宮本容疑者は不動産賃貸業の他に、イベント企画事業も手がけていた。舞妓(まいこ)の「お座敷遊び」を体験するイベントやショーを提供し、京都の観光業界では「やり手の経営者」として名が知れた存在だった。
「不動産経営はあくまでサイドビジネスで、宮本容疑者の仕事は舞妓のイベント事業が中心だった。京都の観光業の人なら大体名前を知っているのでは」
仕事上の付き合いがあった40代の男性はこう証言する。男性によると、宮本容疑者は10年ほど前、京都五花街の一つ、宮川町のお茶屋を購入し、舞妓ビジネスに乗り出した。「家族の力添えもあったと聞いたが、当時まだ20代後半。すごいなと」
観光客向けにホテルでも舞妓のショーを行い、事業を軌道に乗せていた。「頭が柔らかく、切れる印象。京都の舞妓業界に新しい風を吹かせていた」と話す。

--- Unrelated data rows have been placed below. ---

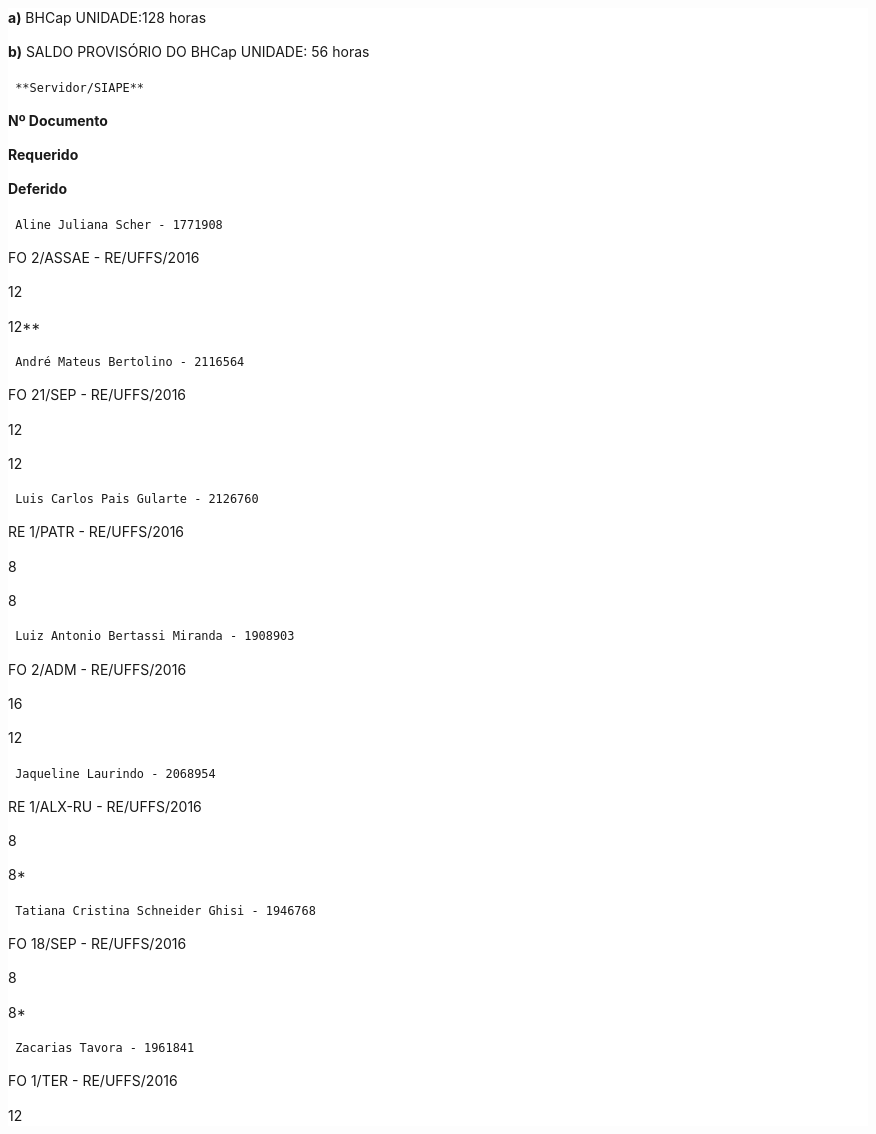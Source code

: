  **a)** BHCap UNIDADE:128 horas

 **b)** SALDO PROVISÓRIO DO BHCap UNIDADE: 56 horas

     **Servidor/SIAPE**

   **Nº Documento**

   **Requerido**

   **Deferido**

     Aline Juliana Scher - 1771908

   FO 2/ASSAE - RE/UFFS/2016

   12

   12**

     André Mateus Bertolino - 2116564

   FO 21/SEP - RE/UFFS/2016

   12

   12

     Luis Carlos Pais Gularte - 2126760

   RE 1/PATR - RE/UFFS/2016

   8

   8

     Luiz Antonio Bertassi Miranda - 1908903

   FO 2/ADM - RE/UFFS/2016

   16

   12

     Jaqueline Laurindo - 2068954

   RE 1/ALX-RU - RE/UFFS/2016

   8

   8*

     Tatiana Cristina Schneider Ghisi - 1946768

   FO 18/SEP - RE/UFFS/2016

   8

   8*

     Zacarias Tavora - 1961841

   FO 1/TER - RE/UFFS/2016

   12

殺害された浜野日菜子さんは、宮本容疑者のイベント企画会社のスタッフとして勤務していた。宮本容疑者は舞妓イベントの手伝いに、女子大生をアルバイト採用することが多かったという。男性は「周囲に気を配れる、頭の回転が速い子がよかったみたい。宮本容疑者がいいなと思った子に直接声をかけていたようだ」と語った。
4年ほど前に「宮川町の不動産を売却し、数億円が手に入った」と話していたという宮本容疑者。高級車のベンツに乗り、京都市内の高級飲食店を頻繁に訪れ、店を貸し切って飲み会を開くなど、羽振りがよかったという。